__Aim of the exercise__. Look through the data below for the line with "- rm Miniconda3-latest-Linux-x86_64.sh", and transcribe it exactly together with each line after it up to and including the line with "- [only if installed in opt] conda config --prepend pkgs_dirs". Give nothing else.

__Given entries__.
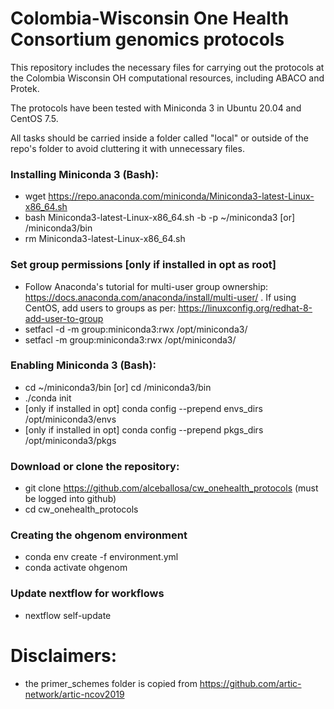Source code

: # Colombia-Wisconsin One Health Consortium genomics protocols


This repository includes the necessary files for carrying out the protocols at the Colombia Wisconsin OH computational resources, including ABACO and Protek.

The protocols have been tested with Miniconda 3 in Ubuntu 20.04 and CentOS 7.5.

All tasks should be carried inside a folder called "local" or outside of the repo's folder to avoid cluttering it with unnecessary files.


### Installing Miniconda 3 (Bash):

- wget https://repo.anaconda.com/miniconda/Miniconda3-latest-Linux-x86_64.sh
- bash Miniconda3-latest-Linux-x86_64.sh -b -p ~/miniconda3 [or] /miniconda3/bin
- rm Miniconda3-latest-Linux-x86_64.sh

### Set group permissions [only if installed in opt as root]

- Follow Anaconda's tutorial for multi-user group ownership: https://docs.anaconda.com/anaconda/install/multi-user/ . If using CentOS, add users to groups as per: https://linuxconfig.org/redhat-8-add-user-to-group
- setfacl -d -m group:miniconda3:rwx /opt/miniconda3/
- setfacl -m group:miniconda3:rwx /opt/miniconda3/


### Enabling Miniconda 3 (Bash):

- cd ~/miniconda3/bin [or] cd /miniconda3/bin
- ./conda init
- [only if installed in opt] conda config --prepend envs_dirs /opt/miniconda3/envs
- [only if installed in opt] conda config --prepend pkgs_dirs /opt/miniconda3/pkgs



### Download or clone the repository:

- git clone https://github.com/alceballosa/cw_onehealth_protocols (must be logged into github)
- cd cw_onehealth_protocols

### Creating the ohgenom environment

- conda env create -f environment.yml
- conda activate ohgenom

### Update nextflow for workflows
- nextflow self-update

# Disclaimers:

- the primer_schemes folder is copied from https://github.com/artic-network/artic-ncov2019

...

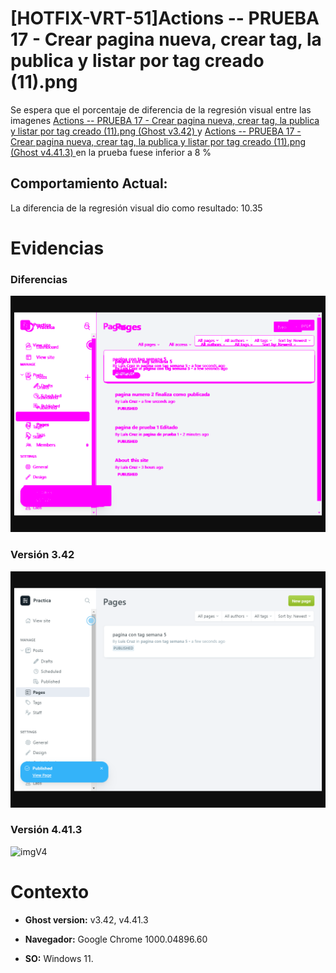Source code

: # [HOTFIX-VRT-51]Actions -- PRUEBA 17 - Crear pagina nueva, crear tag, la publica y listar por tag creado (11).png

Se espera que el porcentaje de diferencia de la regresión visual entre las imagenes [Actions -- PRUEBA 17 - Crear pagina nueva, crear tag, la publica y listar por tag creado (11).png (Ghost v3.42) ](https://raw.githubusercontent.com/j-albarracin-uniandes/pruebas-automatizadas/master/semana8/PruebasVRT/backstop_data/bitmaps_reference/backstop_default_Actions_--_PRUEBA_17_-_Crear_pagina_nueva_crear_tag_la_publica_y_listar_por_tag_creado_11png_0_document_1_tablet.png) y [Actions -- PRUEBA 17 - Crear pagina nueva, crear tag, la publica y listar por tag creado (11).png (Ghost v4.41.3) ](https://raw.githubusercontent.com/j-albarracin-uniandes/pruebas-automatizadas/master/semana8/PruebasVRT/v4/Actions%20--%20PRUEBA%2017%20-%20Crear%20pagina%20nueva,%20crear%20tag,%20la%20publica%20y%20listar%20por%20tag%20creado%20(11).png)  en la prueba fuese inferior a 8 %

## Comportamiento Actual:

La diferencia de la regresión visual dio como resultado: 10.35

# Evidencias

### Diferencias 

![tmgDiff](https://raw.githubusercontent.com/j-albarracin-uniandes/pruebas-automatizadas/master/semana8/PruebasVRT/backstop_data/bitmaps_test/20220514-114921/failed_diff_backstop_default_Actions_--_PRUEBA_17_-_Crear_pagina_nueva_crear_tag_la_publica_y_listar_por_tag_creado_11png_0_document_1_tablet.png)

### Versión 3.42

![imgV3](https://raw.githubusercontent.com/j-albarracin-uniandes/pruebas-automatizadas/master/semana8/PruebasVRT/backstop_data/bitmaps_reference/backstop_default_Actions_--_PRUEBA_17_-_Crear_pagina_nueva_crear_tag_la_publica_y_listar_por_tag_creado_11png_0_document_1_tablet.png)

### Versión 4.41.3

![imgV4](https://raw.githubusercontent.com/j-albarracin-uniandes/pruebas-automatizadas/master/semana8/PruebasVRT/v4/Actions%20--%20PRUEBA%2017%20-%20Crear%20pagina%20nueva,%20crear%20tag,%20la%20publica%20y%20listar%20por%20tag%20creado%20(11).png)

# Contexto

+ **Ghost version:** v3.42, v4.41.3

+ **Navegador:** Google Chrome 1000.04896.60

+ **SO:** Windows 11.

__Task result__.
- rm Miniconda3-latest-Linux-x86_64.sh

### Set group permissions [only if installed in opt as root]

- Follow Anaconda's tutorial for multi-user group ownership: https://docs.anaconda.com/anaconda/install/multi-user/ . If using CentOS, add users to groups as per: https://linuxconfig.org/redhat-8-add-user-to-group
- setfacl -d -m group:miniconda3:rwx /opt/miniconda3/
- setfacl -m group:miniconda3:rwx /opt/miniconda3/


### Enabling Miniconda 3 (Bash):

- cd ~/miniconda3/bin [or] cd /miniconda3/bin
- ./conda init
- [only if installed in opt] conda config --prepend envs_dirs /opt/miniconda3/envs
- [only if installed in opt] conda config --prepend pkgs_dirs /opt/miniconda3/pkgs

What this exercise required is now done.